Nos últimos cinco anos tenho trabalhado em atividades de consultoria em cerca de duas dezenas de municípios economicamente deprimidos, localizados principalmente no centro-norte do Pará e no leste de Minas Gerais. O objetivo é identificar oportunidades de investimentos diretamente produtivos visando a promover um processo de desenvolvimento desses municípios e suas microrregiões. Os principais obstáculos a ser enfrentados têm sido a profunda escassez de capital social e institucional, assim como o quadro de histerese socioeconômica que permeia as estruturas desses municípios e de seus habitantes. Faltam as condições necessárias para a mobilização social e política da população, de um lado, e para o empreendedorismo local, do outro, visando tanto a solucionar os problemas socioeconômicos quanto a ativar as potencialidades de crescimento econômico.
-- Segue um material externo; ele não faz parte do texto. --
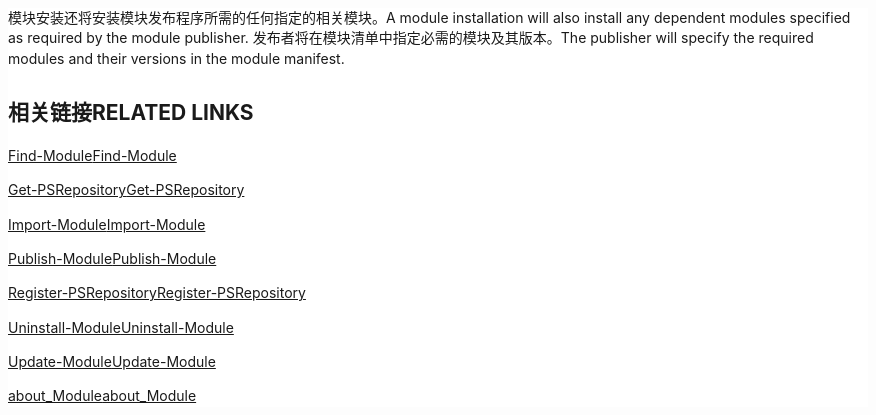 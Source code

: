 <span data-ttu-id="8336d-250">模块安装还将安装模块发布程序所需的任何指定的相关模块。</span><span class="sxs-lookup"><span data-stu-id="8336d-250">A module installation will also install any dependent modules specified as required by the module publisher.</span></span>
<span data-ttu-id="8336d-251">发布者将在模块清单中指定必需的模块及其版本。</span><span class="sxs-lookup"><span data-stu-id="8336d-251">The publisher will specify the required modules and their versions in the module manifest.</span></span>

## <span data-ttu-id="8336d-252">相关链接</span><span class="sxs-lookup"><span data-stu-id="8336d-252">RELATED LINKS</span></span>

[<span data-ttu-id="8336d-253">Find-Module</span><span class="sxs-lookup"><span data-stu-id="8336d-253">Find-Module</span></span>](Find-Module.md)

[<span data-ttu-id="8336d-254">Get-PSRepository</span><span class="sxs-lookup"><span data-stu-id="8336d-254">Get-PSRepository</span></span>](Get-PSRepository.md)

[<span data-ttu-id="8336d-255">Import-Module</span><span class="sxs-lookup"><span data-stu-id="8336d-255">Import-Module</span></span>](../Microsoft.PowerShell.Core/Import-Module.md)

[<span data-ttu-id="8336d-256">Publish-Module</span><span class="sxs-lookup"><span data-stu-id="8336d-256">Publish-Module</span></span>](Publish-Module.md)

[<span data-ttu-id="8336d-257">Register-PSRepository</span><span class="sxs-lookup"><span data-stu-id="8336d-257">Register-PSRepository</span></span>](Register-PSRepository.md)

[<span data-ttu-id="8336d-258">Uninstall-Module</span><span class="sxs-lookup"><span data-stu-id="8336d-258">Uninstall-Module</span></span>](Uninstall-Module.md)

[<span data-ttu-id="8336d-259">Update-Module</span><span class="sxs-lookup"><span data-stu-id="8336d-259">Update-Module</span></span>](Update-Module.md)

[<span data-ttu-id="8336d-260">about_Module</span><span class="sxs-lookup"><span data-stu-id="8336d-260">about_Module</span></span>](../Microsoft.PowerShell.Core/About/about_Modules.md)

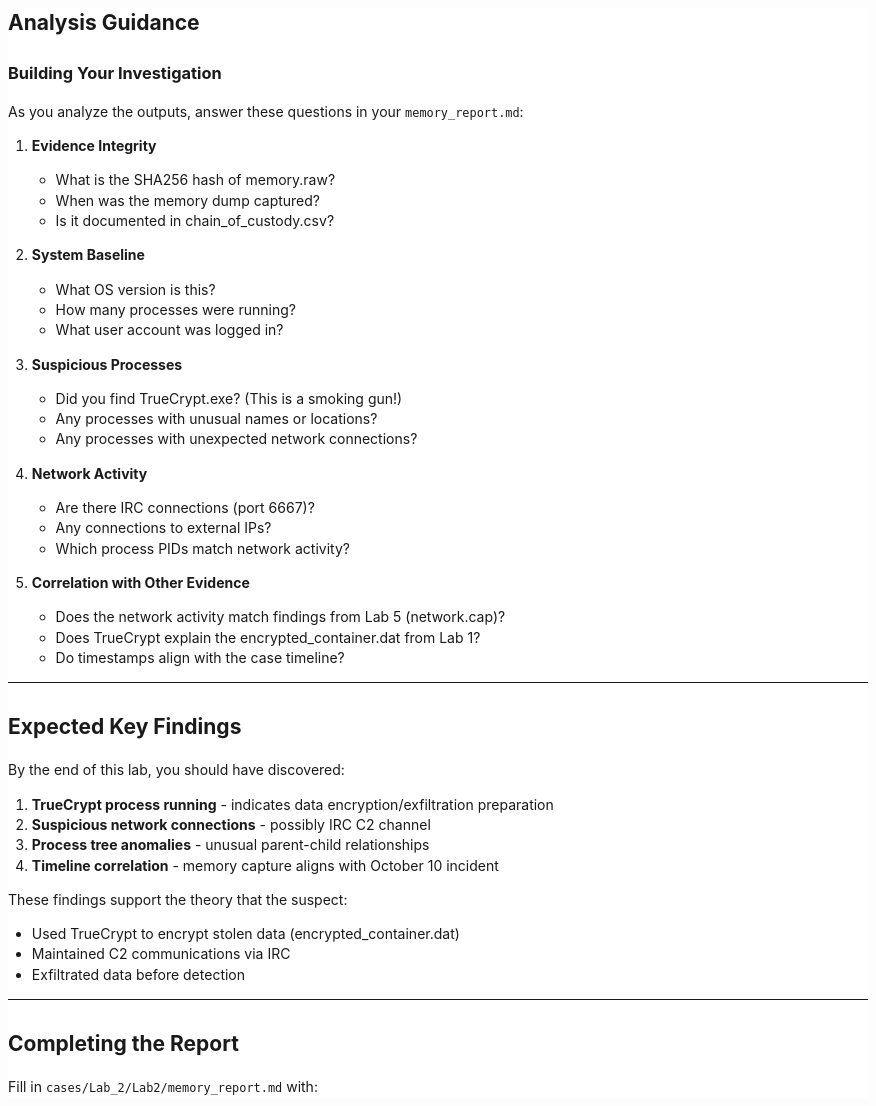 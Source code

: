 
## Analysis Guidance

### Building Your Investigation

As you analyze the outputs, answer these questions in your `memory_report.md`:

1. **Evidence Integrity**
   - What is the SHA256 hash of memory.raw?
   - When was the memory dump captured?
   - Is it documented in chain_of_custody.csv?

2. **System Baseline**
   - What OS version is this?
   - How many processes were running?
   - What user account was logged in?

3. **Suspicious Processes**
   - Did you find TrueCrypt.exe? (This is a smoking gun!)
   - Any processes with unusual names or locations?
   - Any processes with unexpected network connections?

4. **Network Activity**
   - Are there IRC connections (port 6667)?
   - Any connections to external IPs?
   - Which process PIDs match network activity?

5. **Correlation with Other Evidence**
   - Does the network activity match findings from Lab 5 (network.cap)?
   - Does TrueCrypt explain the encrypted_container.dat from Lab 1?
   - Do timestamps align with the case timeline?

---

## Expected Key Findings

By the end of this lab, you should have discovered:

1. **TrueCrypt process running** - indicates data encryption/exfiltration preparation
2. **Suspicious network connections** - possibly IRC C2 channel
3. **Process tree anomalies** - unusual parent-child relationships
4. **Timeline correlation** - memory capture aligns with October 10 incident

These findings support the theory that the suspect:
- Used TrueCrypt to encrypt stolen data (encrypted_container.dat)
- Maintained C2 communications via IRC
- Exfiltrated data before detection

---

## Completing the Report

Fill in `cases/Lab_2/Lab2/memory_report.md` with:
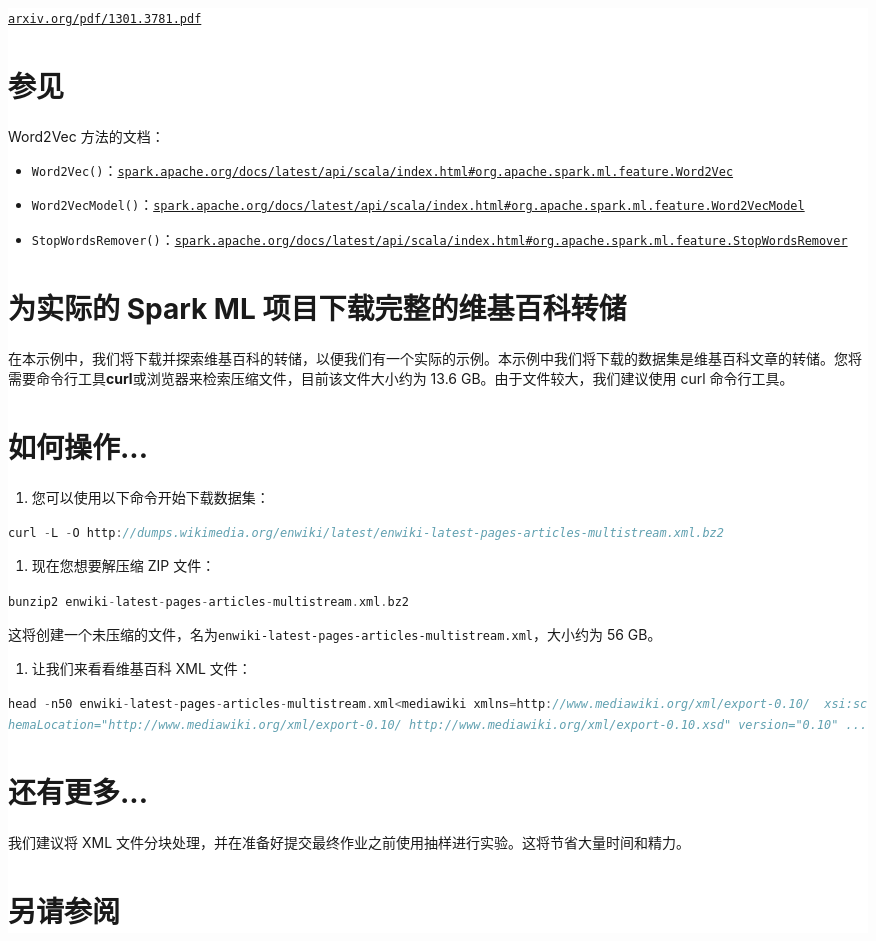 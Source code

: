 [`arxiv.org/pdf/1301.3781.pdf`](http://arxiv.org/pdf/1301.3781.pdf)

# 参见

Word2Vec 方法的文档：

+   `Word2Vec()`：[`spark.apache.org/docs/latest/api/scala/index.html#org.apache.spark.ml.feature.Word2Vec`](http://spark.apache.org/docs/latest/api/scala/index.html#org.apache.spark.ml.feature.Word2Vec)

+   `Word2VecModel()`：[`spark.apache.org/docs/latest/api/scala/index.html#org.apache.spark.ml.feature.Word2VecModel`](http://spark.apache.org/docs/latest/api/scala/index.html#org.apache.spark.ml.feature.Word2VecModel)

+   `StopWordsRemover()`：[`spark.apache.org/docs/latest/api/scala/index.html#org.apache.spark.ml.feature.StopWordsRemover`](http://spark.apache.org/docs/latest/api/scala/index.html#org.apache.spark.ml.feature.StopWordsRemover)

# 为实际的 Spark ML 项目下载完整的维基百科转储

在本示例中，我们将下载并探索维基百科的转储，以便我们有一个实际的示例。本示例中我们将下载的数据集是维基百科文章的转储。您将需要命令行工具**curl**或浏览器来检索压缩文件，目前该文件大小约为 13.6 GB。由于文件较大，我们建议使用 curl 命令行工具。

# 如何操作...

1.  您可以使用以下命令开始下载数据集：

```scala
curl -L -O http://dumps.wikimedia.org/enwiki/latest/enwiki-latest-pages-articles-multistream.xml.bz2
```

1.  现在您想要解压缩 ZIP 文件：

```scala
bunzip2 enwiki-latest-pages-articles-multistream.xml.bz2
```

这将创建一个未压缩的文件，名为`enwiki-latest-pages-articles-multistream.xml`，大小约为 56 GB。

1.  让我们来看看维基百科 XML 文件：

```scala
head -n50 enwiki-latest-pages-articles-multistream.xml<mediawiki xmlns=http://www.mediawiki.org/xml/export-0.10/  xsi:schemaLocation="http://www.mediawiki.org/xml/export-0.10/ http://www.mediawiki.org/xml/export-0.10.xsd" version="0.10" ...
```

# 还有更多...

我们建议将 XML 文件分块处理，并在准备好提交最终作业之前使用抽样进行实验。这将节省大量时间和精力。

# 另请参阅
Mas, em quase todos esses municípios, um evento portador de mudanças chega de forma inequívoca em suas economias. Com o crescimento acelerado da demanda mundial de produtos intensivos de recursos naturais renováveis e não-renováveis (alimentos, bioenergéticos, papel e celulose, minérios e metais, etc.), particularmente a partir da expansão intensificada do consumo e dos investimentos na China, tornou-se inevitável redefinir o nível de potencial econômico desses municípios.
No médio prazo, pode-se dizer que a dotação de recursos de uma região menos desenvolvida é simplesmente o estoque de recursos naturais que são requeridos, em algum grau, pela economia nacional para atender às demandas interna e externa. À medida que os requisitos da economia se modificam no longo prazo, a composição do estoque se altera e, nesse sentido, o significado do que seja "dotação de recursos" muda com a dinâmica do crescimento econômico, ou seja, com os determinantes da demanda final (preferência dos consumidores, distribuição da renda e da riqueza, padrão do comércio exterior, etc.) e com as condições tecnológicas e de organização do sistema produtivo. Assim, o conceito de potencial de recursos é econômico, e não físico. O valor de um recurso natural não é, pois, intrínseco ao material que o compõe, mas depende da estrutura da demanda, dos custos de produção, dos custos de transporte e das inovações tecnológicas que sejam comercialmente adotadas.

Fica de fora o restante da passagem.